The racist-sounding use of the article alarmed me.…
I hated him all over again, turning the four of us into a bunch of middle-class, anxious white people with that simple “Black or White?” (All right, that’s exactly what we were, but how rude of him to point it out.)
A sense of unease pervades every scene, every conversation. Tom’s screenwriting career has dried up. He and Ann have just bought a house in Camden, gentrifiers in a “transitional” neighborhood, and they are mortgaged up to their eyeballs. A baby is coming. And now Ann is in danger, chased by a threatening presence that Tom has never seen and doesn’t know how to save her from. Soon everything will fall apart.

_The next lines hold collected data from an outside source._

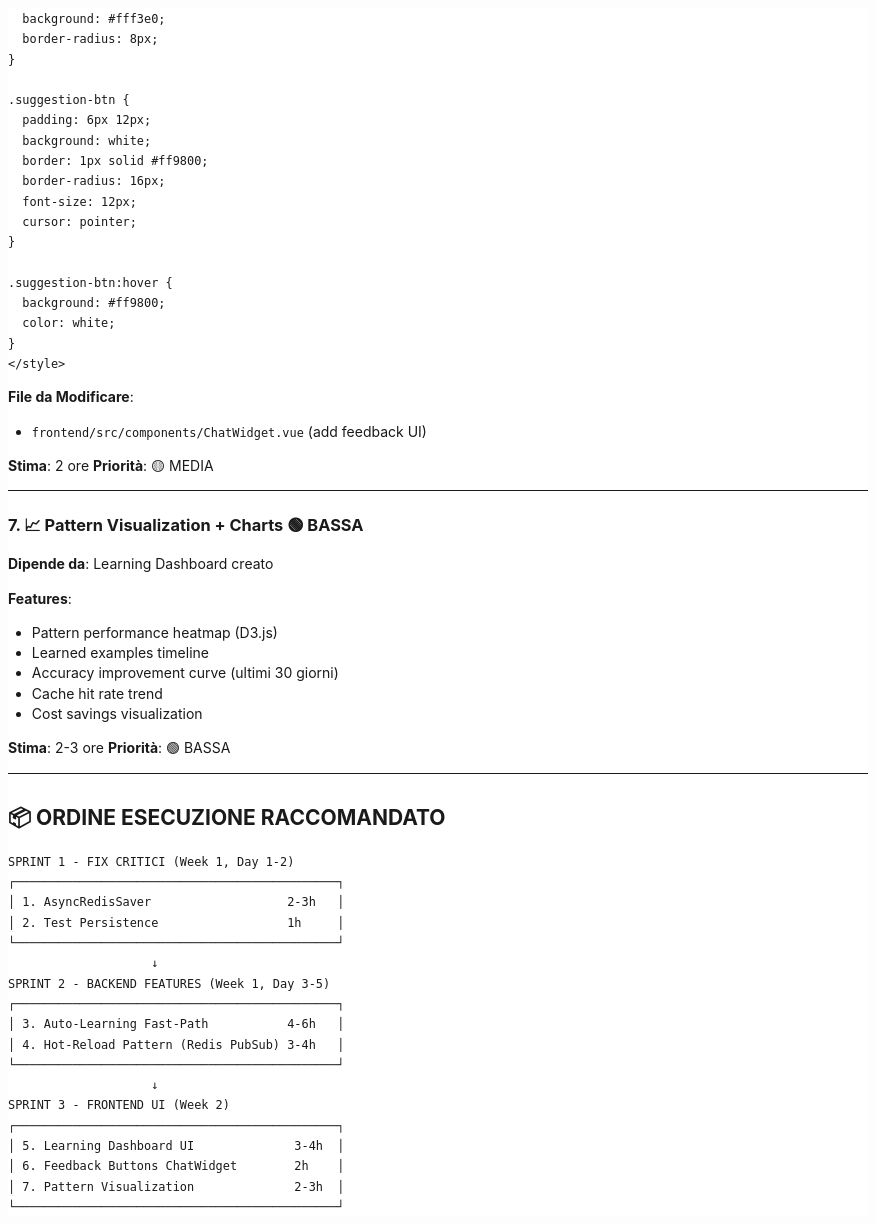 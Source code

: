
 ```vue
  background: #fff3e0;
  border-radius: 8px;
}

.suggestion-btn {
  padding: 6px 12px;
  background: white;
  border: 1px solid #ff9800;
  border-radius: 16px;
  font-size: 12px;
  cursor: pointer;
}

.suggestion-btn:hover {
  background: #ff9800;
  color: white;
}
</style>
```

**File da Modificare**:
- `frontend/src/components/ChatWidget.vue` (add feedback UI)

**Stima**: 2 ore
**Priorità**: 🟡 MEDIA

---

### 7. 📈 **Pattern Visualization + Charts** 🟢 BASSA

**Dipende da**: Learning Dashboard creato

**Features**:
- Pattern performance heatmap (D3.js)
- Learned examples timeline
- Accuracy improvement curve (ultimi 30 giorni)
- Cache hit rate trend
- Cost savings visualization

**Stima**: 2-3 ore
**Priorità**: 🟢 BASSA

---

## 📦 **ORDINE ESECUZIONE RACCOMANDATO**

```
SPRINT 1 - FIX CRITICI (Week 1, Day 1-2)
┌─────────────────────────────────────────────┐
│ 1. AsyncRedisSaver                   2-3h   │
│ 2. Test Persistence                  1h     │
└─────────────────────────────────────────────┘
                    ↓
SPRINT 2 - BACKEND FEATURES (Week 1, Day 3-5)
┌─────────────────────────────────────────────┐
│ 3. Auto-Learning Fast-Path           4-6h   │
│ 4. Hot-Reload Pattern (Redis PubSub) 3-4h   │
└─────────────────────────────────────────────┘
                    ↓
SPRINT 3 - FRONTEND UI (Week 2)
┌─────────────────────────────────────────────┐
│ 5. Learning Dashboard UI              3-4h  │
│ 6. Feedback Buttons ChatWidget        2h    │
│ 7. Pattern Visualization              2-3h  │
└─────────────────────────────────────────────┘
```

Tom is narrating the story almost five years in the future, in a document he calls “Novel About My Wife,” or “N.A.M.W.” Knowing that Ann will not be saved is what makes reading the novel a pleasantly excruciating experience. The slow-motion shape of the disaster coming is beautiful to watch. The reader knows before they do that Tom and Ann are falling. At the time he is writing, Ann is gone. Alone with his four-year-old son, Tom desperately tries to write Ann back into his world. “If I could build her again using words, I would: starting at her long, painted feet and working up, shading in every cell and gap and space for breath until her pulse couldn’t help but kick back into life.”

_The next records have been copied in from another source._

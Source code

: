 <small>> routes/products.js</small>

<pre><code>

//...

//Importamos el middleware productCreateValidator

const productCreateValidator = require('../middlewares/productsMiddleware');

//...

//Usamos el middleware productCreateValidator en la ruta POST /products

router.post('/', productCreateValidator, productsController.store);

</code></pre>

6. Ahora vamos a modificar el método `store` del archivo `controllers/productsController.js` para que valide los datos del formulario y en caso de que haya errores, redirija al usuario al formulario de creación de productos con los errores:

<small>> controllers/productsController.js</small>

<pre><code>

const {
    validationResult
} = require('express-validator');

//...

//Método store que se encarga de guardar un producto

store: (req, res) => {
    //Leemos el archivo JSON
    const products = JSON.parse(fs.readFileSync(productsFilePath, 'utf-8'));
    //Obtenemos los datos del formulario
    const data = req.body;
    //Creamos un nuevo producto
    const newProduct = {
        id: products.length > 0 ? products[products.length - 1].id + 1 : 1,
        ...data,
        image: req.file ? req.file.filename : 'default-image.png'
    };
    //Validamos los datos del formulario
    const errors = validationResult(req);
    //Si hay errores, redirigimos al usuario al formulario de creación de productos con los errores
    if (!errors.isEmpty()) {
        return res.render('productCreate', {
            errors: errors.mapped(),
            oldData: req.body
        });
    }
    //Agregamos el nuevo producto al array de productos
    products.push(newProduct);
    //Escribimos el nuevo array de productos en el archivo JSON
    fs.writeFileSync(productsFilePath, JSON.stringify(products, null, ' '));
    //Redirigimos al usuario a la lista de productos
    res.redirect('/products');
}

Novel About My Wife is a study of entropy and collapse, and the insanity of hypervigilance: one actually can go crazy with the knowledge that one is never completely safe. Jobs are lost, mortgages are defaulted on, marriages fall apart. Tom, trying to protect his wife from one alleged threat, ignores all the wrong ones. Emily Perkins has managed to write a novel about middle-class anxiety that is actually terrifying. The slow buildup is so well done, and so thoroughly uncomfortable, that once the mysteries are all solved (Who is following Ann? What is the alluded-to shocking event that occurred on their honeymoon?) the narrative flattens a bit—a minor quibble about an otherwise terrific novel. It’s unfortunate that Perkins didn’t end the story a little sooner, without explaining quite so much. Villains are always more threatening when they lurk in the shadows, unnamed.